As Prime Minister, I believe that there is nothing more important than raising a child. All of society needs to pitch in and debate issues such as breastfeeding versus bottle feeding, rather than worrying about silly things such as the tanking economy, or Ms Brooks giving me 10% of News International shares for my birthday.
So as well as pledging £3.4 million for parenting help, my colleagues and I have compiled the following guide. Obviously, as busy politicians, we don’t have much actual hands-on experience of parenting, but the lack of real world experience hasn’t hampered us in other areas:
Making a baby - The crucial first step. As PM, I have taken it upon myself to study a multitude of “how to” videos on the Web. My findings are preliminary as my home broadband ran out, but what I can say is that it “takes two to tango” – you can’t make a baby between just you and the computer screen, thank God.
Pregnancy – No drinking, smoking or eating meat that might be a bit dodgy – sounds like a meeting with the Dalai Lama, only you get drugs to help you through the painful bit at the end.
Bottle feeding v breastfeeding – A touchy topic, and we don’t want to dictate how you lactate. On the one hand, God must have invented formula bottles for a reason. But there is also a lot of merit in the idea that breastfeeding provides a stronger mother-child bond, and the bonus is men get out of doing the 2am bottle feed.
Toileting – Jeremy Hunt has been shitting his pants a lot of late, and his advice consists of “hanging tight” and “blaming others for the smell”.
Transitioning to solids – Just the traditional advice here – continue drinking till around 2am and then have a kebab.

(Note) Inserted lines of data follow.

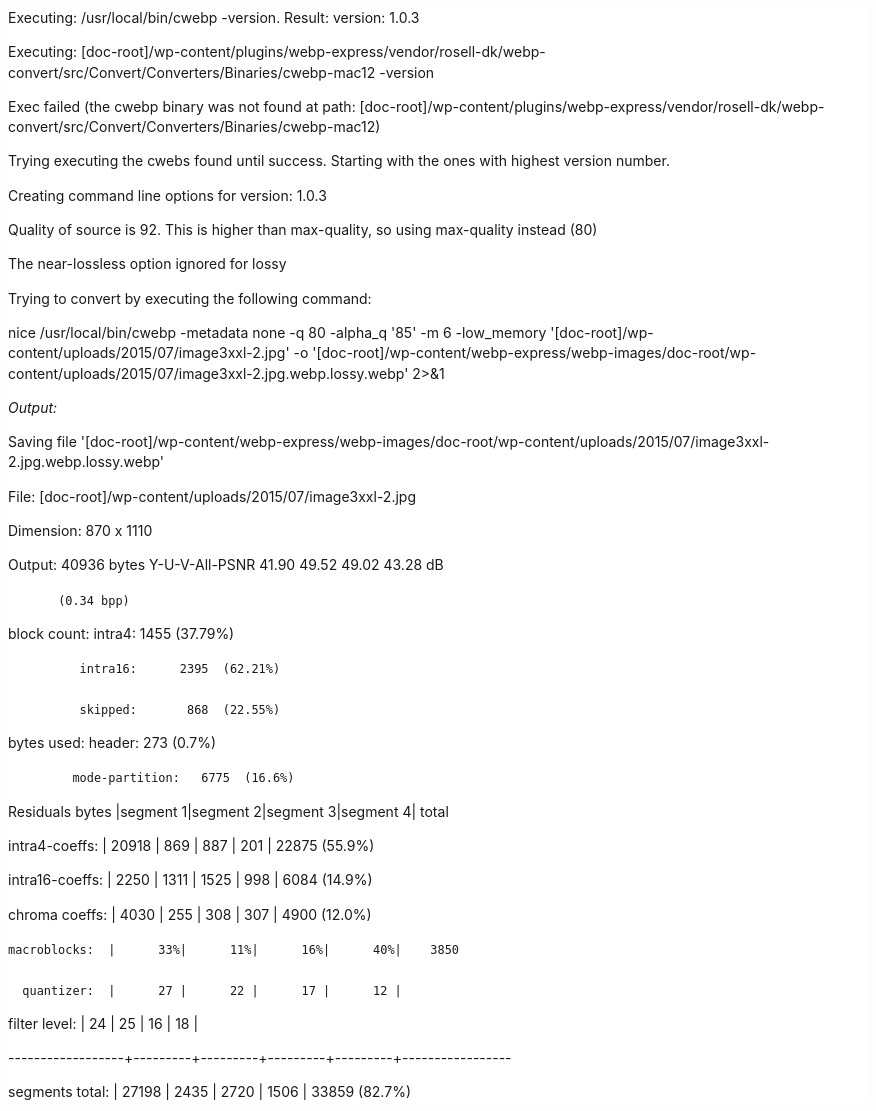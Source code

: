 Executing: /usr/local/bin/cwebp -version. Result: version: 1.0.3

Executing: [doc-root]/wp-content/plugins/webp-express/vendor/rosell-dk/webp-convert/src/Convert/Converters/Binaries/cwebp-mac12 -version

Exec failed (the cwebp binary was not found at path: [doc-root]/wp-content/plugins/webp-express/vendor/rosell-dk/webp-convert/src/Convert/Converters/Binaries/cwebp-mac12)

Trying executing the cwebs found until success. Starting with the ones with highest version number.

Creating command line options for version: 1.0.3

Quality of source is 92. This is higher than max-quality, so using max-quality instead (80)

The near-lossless option ignored for lossy

Trying to convert by executing the following command:

nice /usr/local/bin/cwebp -metadata none -q 80 -alpha_q '85' -m 6 -low_memory '[doc-root]/wp-content/uploads/2015/07/image3xxl-2.jpg' -o '[doc-root]/wp-content/webp-express/webp-images/doc-root/wp-content/uploads/2015/07/image3xxl-2.jpg.webp.lossy.webp' 2>&1


*Output:* 

Saving file '[doc-root]/wp-content/webp-express/webp-images/doc-root/wp-content/uploads/2015/07/image3xxl-2.jpg.webp.lossy.webp'

File:      [doc-root]/wp-content/uploads/2015/07/image3xxl-2.jpg

Dimension: 870 x 1110

Output:    40936 bytes Y-U-V-All-PSNR 41.90 49.52 49.02   43.28 dB

           (0.34 bpp)

block count:  intra4:       1455  (37.79%)

              intra16:      2395  (62.21%)

              skipped:       868  (22.55%)

bytes used:  header:            273  (0.7%)

             mode-partition:   6775  (16.6%)

 Residuals bytes  |segment 1|segment 2|segment 3|segment 4|  total

  intra4-coeffs:  |   20918 |     869 |     887 |     201 |   22875  (55.9%)

 intra16-coeffs:  |    2250 |    1311 |    1525 |     998 |    6084  (14.9%)

  chroma coeffs:  |    4030 |     255 |     308 |     307 |    4900  (12.0%)

    macroblocks:  |      33%|      11%|      16%|      40%|    3850

      quantizer:  |      27 |      22 |      17 |      12 |

   filter level:  |      24 |      25 |      16 |      18 |

------------------+---------+---------+---------+---------+-----------------

 segments total:  |   27198 |    2435 |    2720 |    1506 |   33859  (82.7%)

Baby talk – Studying Ed Miliband’s speeches should see you right here.
Childcare v staying at home – Another hot potato. We have a similar dilemma with our retired MPs – do we put them in the House of Lords or send them off to “Mamma”? You can’t win.
Sibling rivalry – I am of the very firm view that the younger brother just needs to do what the older brother says, eh Nick.

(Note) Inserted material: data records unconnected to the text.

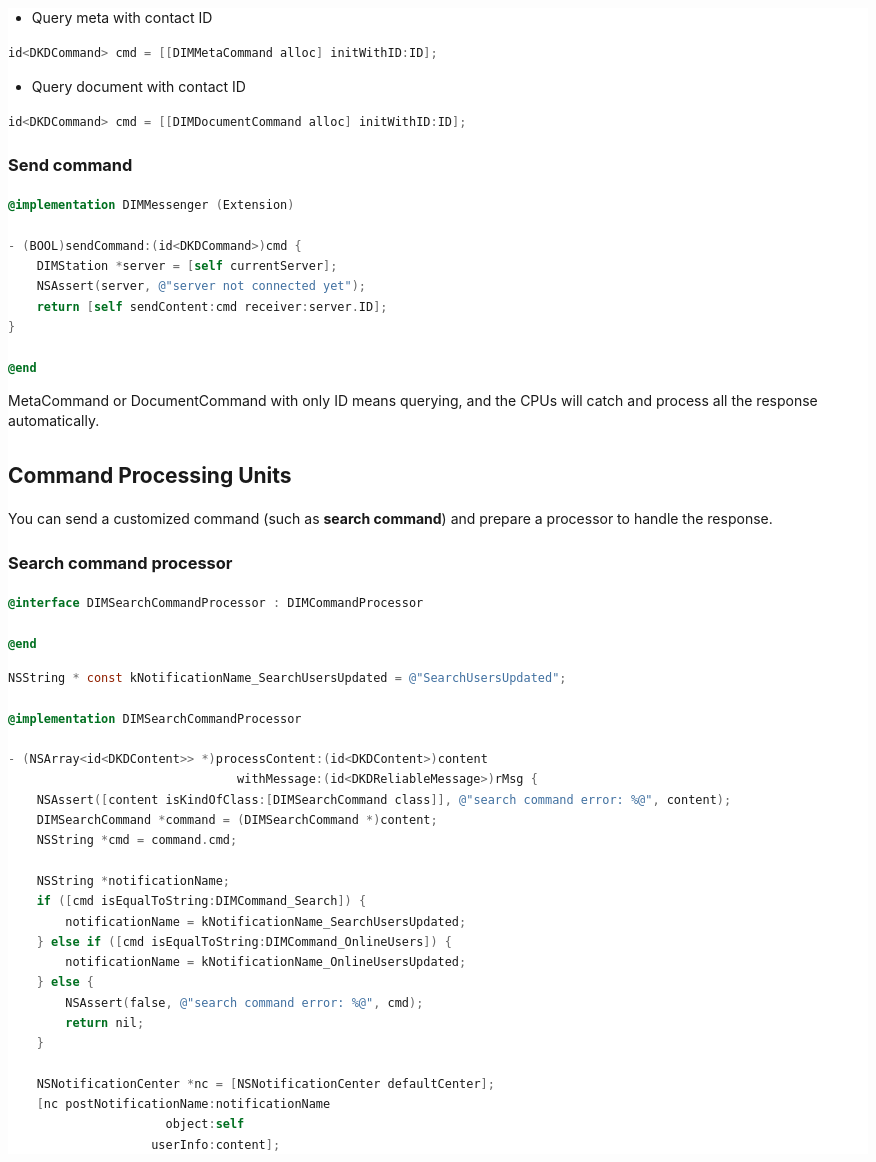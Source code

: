 * Query meta with contact ID

```objective-c
id<DKDCommand> cmd = [[DIMMetaCommand alloc] initWithID:ID];
```

* Query document with contact ID

```objective-c
id<DKDCommand> cmd = [[DIMDocumentCommand alloc] initWithID:ID];
```

### Send command

```objective-c
@implementation DIMMessenger (Extension)

- (BOOL)sendCommand:(id<DKDCommand>)cmd {
    DIMStation *server = [self currentServer];
    NSAssert(server, @"server not connected yet");
    return [self sendContent:cmd receiver:server.ID];
}

@end
```

MetaCommand or DocumentCommand with only ID means querying, and the CPUs will catch and process all the response automatically.

## Command Processing Units

You can send a customized command (such as **search command**) and prepare a processor to handle the response.

### Search command processor

```objective-c
@interface DIMSearchCommandProcessor : DIMCommandProcessor

@end
```

```objective-c
NSString * const kNotificationName_SearchUsersUpdated = @"SearchUsersUpdated";

@implementation DIMSearchCommandProcessor

- (NSArray<id<DKDContent>> *)processContent:(id<DKDContent>)content
                                withMessage:(id<DKDReliableMessage>)rMsg {
    NSAssert([content isKindOfClass:[DIMSearchCommand class]], @"search command error: %@", content);
    DIMSearchCommand *command = (DIMSearchCommand *)content;
    NSString *cmd = command.cmd;
    
    NSString *notificationName;
    if ([cmd isEqualToString:DIMCommand_Search]) {
        notificationName = kNotificationName_SearchUsersUpdated;
    } else if ([cmd isEqualToString:DIMCommand_OnlineUsers]) {
        notificationName = kNotificationName_OnlineUsersUpdated;
    } else {
        NSAssert(false, @"search command error: %@", cmd);
        return nil;
    }
    
    NSNotificationCenter *nc = [NSNotificationCenter defaultCenter];
    [nc postNotificationName:notificationName
                      object:self
                    userInfo:content];
```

Tantrums – No easy answer here – you can send them to their room and give them London to play with but even that doesn’t seem to shut them up. Eventually you might have to give in and let them dress up as the PM.
Stealing – If your suspect your child of, say, taking cookies from Uncle Rupert’s cookie jar, what can you do if your child denies it and Rupert doesn’t make a fuss? You have to believe your child of course. What else are you going to do, start the Spanish Inquisition?
Sleepovers – We recommend these, but for reasons of both causing jealously and unwanted extra constituents, we suggest using the back entrance.
Anything really tricky – Ask the nanny of course.